Within the records below is a range that opens at the line with "at Nexus, SVNIT." and closes at the line with "DBMS, Software Engineering". Return that range word for word, both ends included, and only that range.

#####

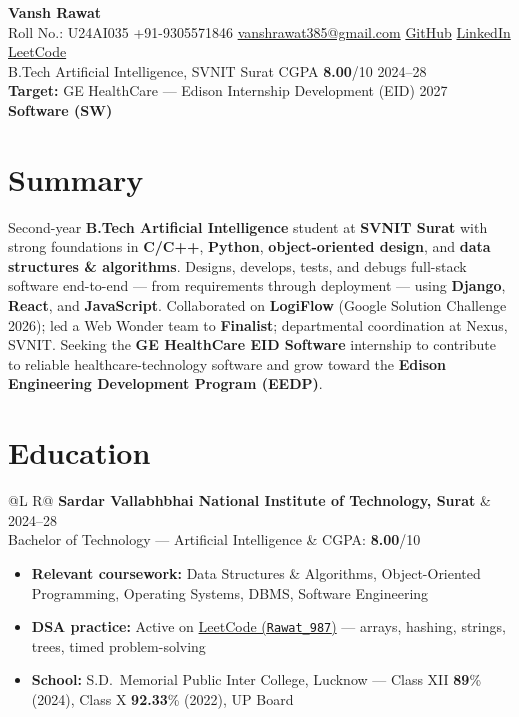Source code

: \documentclass[a4paper,10pt]{article}
\makeatletter
\newcommand{\entry}[4]{%
  \vspace{0.5mm}
  \noindent\begin{tabularx}{\textwidth}{@{}L R@{}}
    \textbf{#1} & {\small #2} \\
    {\small #3} & {\small #4} \\
  \end{tabularx}\par
}
\makeatother
\begin{document}
\selectfont

\begin{center}
  {\LARGE \textbf{Vansh Rawat}} \\[1.1mm]
  \small
  Roll No.: U24AI035 \textbar{}
  +91-9305571846 \textbar{}
  \href{mailto:vanshrawat385@gmail.com}{vanshrawat385@gmail.com} \textbar{}
  \href{https://github.com/Vansh-ai406/}{GitHub} \textbar{}
  \href{https://www.linkedin.com/in/vansh-rawat-020612337/}{LinkedIn} \textbar{}
  \href{https://leetcode.com/u/Rawat_987/}{LeetCode} \\[0.35mm]
  B.Tech Artificial Intelligence, SVNIT Surat \textbar{} CGPA \textbf{8.00}/10 \textbar{} 2024--28 \\[0.25mm]
  \textbf{Target:} GE HealthCare --- Edison Internship Development (EID) 2027 \textbar{} \textbf{Software (SW)}
\end{center}

\section{Summary}
\noindent\small
Second-year \textbf{B.Tech Artificial Intelligence} student at \textbf{SVNIT Surat} with strong foundations in \textbf{C/C++}, \textbf{Python}, \textbf{object-oriented design}, and \textbf{data structures \& algorithms}.
Designs, develops, tests, and debugs full-stack software end-to-end --- from requirements through deployment --- using \textbf{Django}, \textbf{React}, and \textbf{JavaScript}.
Collaborated on \textbf{LogiFlow} (Google Solution Challenge 2026); led a Web Wonder team to \textbf{Finalist}; departmental coordination at Nexus, SVNIT.
Seeking the \textbf{GE HealthCare EID Software} internship to contribute to reliable healthcare-technology software and grow toward the \textbf{Edison Engineering Development Program (EEDP)}.

\section{Education}
\entry{Sardar Vallabhbhai National Institute of Technology, Surat}{2024--28}
{Bachelor of Technology --- Artificial Intelligence}{CGPA: \textbf{8.00}/10}
\begin{itemize}
  \item \textbf{Relevant coursework:} Data Structures \& Algorithms, Object-Oriented Programming, Operating Systems, DBMS, Software Engineering
  \item \textbf{DSA practice:} Active on \href{https://leetcode.com/u/Rawat_987/}{LeetCode (\texttt{Rawat\_987})} --- arrays, hashing, strings, trees, timed problem-solving
  \item \textbf{School:} S.D.\ Memorial Public Inter College, Lucknow --- Class XII \textbf{89}\% (2024), Class X \textbf{92.33}\% (2022), UP Board
\end{itemize}
\end{document}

#####

▶ **Response below**:
Collaborated on \textbf{LogiFlow} (Google Solution Challenge 2026); led a Web Wonder team to \textbf{Finalist}; departmental coordination at Nexus, SVNIT.
Seeking the \textbf{GE HealthCare EID Software} internship to contribute to reliable healthcare-technology software and grow toward the \textbf{Edison Engineering Development Program (EEDP)}.

\section{Education}
\entry{Sardar Vallabhbhai National Institute of Technology, Surat}{2024--28}
{Bachelor of Technology --- Artificial Intelligence}{CGPA: \textbf{8.00}/10}
\begin{itemize}
  \item \textbf{Relevant coursework:} Data Structures \& Algorithms, Object-Oriented Programming, Operating Systems, DBMS, Software Engineering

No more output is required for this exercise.